→ **ASSIGNMENT**:
From the data underneath, reproduce exactly the stretch that begins at the line with "1.2193364135484405 × 10^287 |" and ends after the line with "1.7078478278267926 × 10^286 |".
EXERCISE DATA: Begin
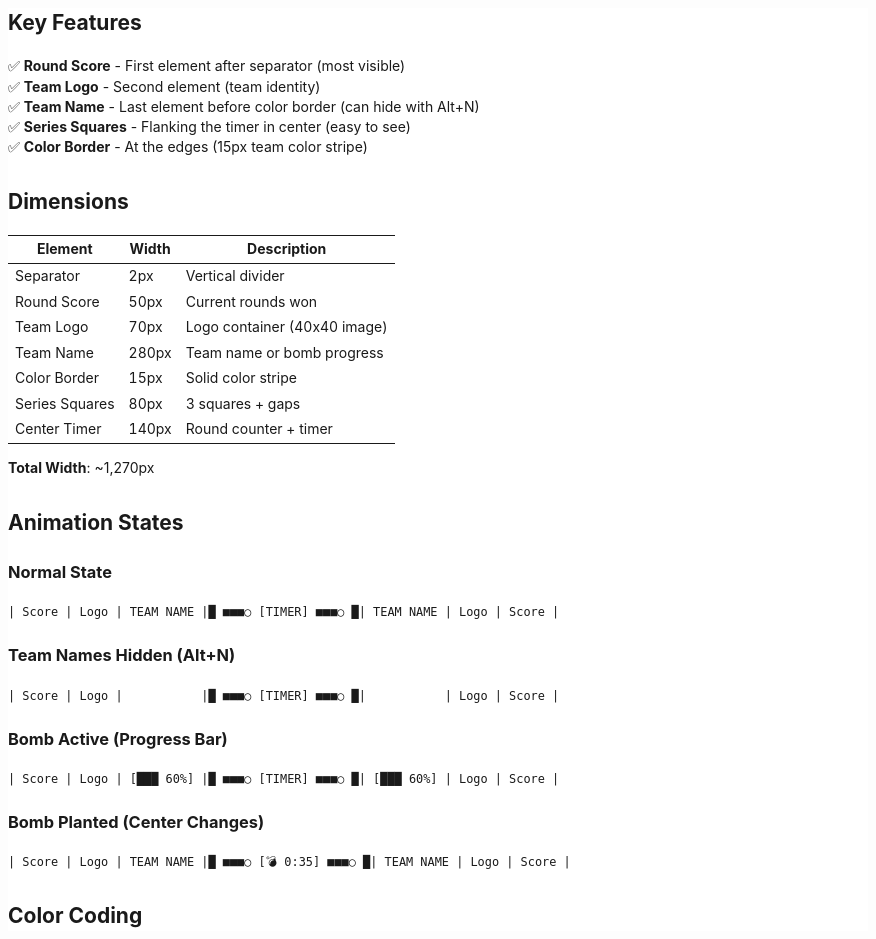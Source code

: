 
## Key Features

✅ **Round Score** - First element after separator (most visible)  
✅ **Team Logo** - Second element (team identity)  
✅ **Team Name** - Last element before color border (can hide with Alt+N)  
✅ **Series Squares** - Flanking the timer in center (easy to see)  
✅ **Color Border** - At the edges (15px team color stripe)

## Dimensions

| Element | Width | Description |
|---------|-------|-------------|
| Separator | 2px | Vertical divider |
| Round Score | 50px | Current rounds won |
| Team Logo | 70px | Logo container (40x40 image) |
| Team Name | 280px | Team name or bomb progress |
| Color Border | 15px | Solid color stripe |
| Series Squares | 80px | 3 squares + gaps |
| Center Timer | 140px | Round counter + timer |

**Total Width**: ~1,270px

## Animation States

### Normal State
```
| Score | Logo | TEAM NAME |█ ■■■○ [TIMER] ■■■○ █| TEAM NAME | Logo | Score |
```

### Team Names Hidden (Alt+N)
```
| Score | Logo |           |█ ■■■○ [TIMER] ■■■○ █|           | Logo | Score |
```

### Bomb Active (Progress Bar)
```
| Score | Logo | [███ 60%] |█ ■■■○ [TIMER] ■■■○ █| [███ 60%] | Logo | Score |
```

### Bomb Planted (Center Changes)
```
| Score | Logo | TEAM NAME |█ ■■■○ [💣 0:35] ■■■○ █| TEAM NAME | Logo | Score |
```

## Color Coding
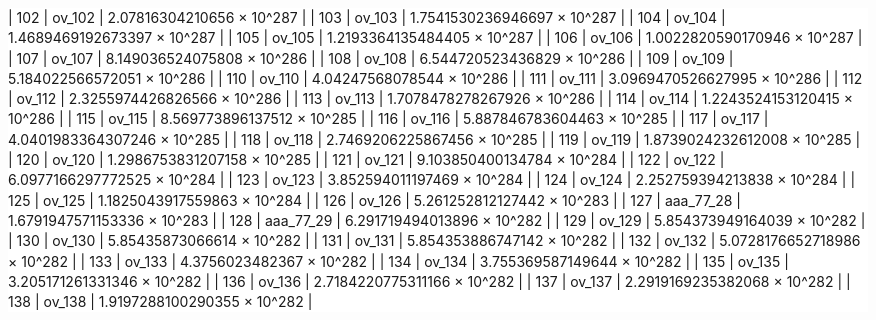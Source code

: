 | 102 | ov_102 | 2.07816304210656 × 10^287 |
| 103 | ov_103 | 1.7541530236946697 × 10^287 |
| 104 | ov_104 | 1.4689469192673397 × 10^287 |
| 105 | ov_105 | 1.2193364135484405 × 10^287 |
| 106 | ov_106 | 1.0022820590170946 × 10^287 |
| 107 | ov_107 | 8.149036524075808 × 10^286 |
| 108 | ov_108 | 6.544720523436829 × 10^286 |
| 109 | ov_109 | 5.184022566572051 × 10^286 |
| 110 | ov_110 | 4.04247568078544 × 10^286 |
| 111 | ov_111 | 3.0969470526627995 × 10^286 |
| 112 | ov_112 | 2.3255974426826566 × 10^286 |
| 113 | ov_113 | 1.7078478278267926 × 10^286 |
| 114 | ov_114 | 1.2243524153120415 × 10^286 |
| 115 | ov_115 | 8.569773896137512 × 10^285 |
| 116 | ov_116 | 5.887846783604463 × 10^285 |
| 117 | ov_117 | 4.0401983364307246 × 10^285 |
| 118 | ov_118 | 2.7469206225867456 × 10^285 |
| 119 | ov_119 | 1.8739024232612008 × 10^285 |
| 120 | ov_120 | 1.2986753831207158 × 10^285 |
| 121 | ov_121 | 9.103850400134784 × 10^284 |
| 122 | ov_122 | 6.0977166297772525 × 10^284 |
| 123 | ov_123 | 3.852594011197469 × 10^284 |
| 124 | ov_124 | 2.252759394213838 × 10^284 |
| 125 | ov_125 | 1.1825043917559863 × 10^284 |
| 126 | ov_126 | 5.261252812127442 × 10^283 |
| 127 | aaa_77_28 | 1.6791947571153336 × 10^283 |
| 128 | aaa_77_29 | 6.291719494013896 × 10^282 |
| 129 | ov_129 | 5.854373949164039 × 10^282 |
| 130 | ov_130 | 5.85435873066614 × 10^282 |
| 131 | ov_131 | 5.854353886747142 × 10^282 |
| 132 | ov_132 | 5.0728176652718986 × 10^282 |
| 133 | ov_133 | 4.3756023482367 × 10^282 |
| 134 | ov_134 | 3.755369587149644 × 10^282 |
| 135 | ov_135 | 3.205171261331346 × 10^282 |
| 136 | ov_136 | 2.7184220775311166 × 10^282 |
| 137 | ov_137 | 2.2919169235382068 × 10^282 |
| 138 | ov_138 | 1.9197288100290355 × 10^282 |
EXERCISE DATA: End
→ **EXERCISE OUTPUT**:
| 105 | ov_105 | 1.2193364135484405 × 10^287 |
| 106 | ov_106 | 1.0022820590170946 × 10^287 |
| 107 | ov_107 | 8.149036524075808 × 10^286 |
| 108 | ov_108 | 6.544720523436829 × 10^286 |
| 109 | ov_109 | 5.184022566572051 × 10^286 |
| 110 | ov_110 | 4.04247568078544 × 10^286 |
| 111 | ov_111 | 3.0969470526627995 × 10^286 |
| 112 | ov_112 | 2.3255974426826566 × 10^286 |
| 113 | ov_113 | 1.7078478278267926 × 10^286 |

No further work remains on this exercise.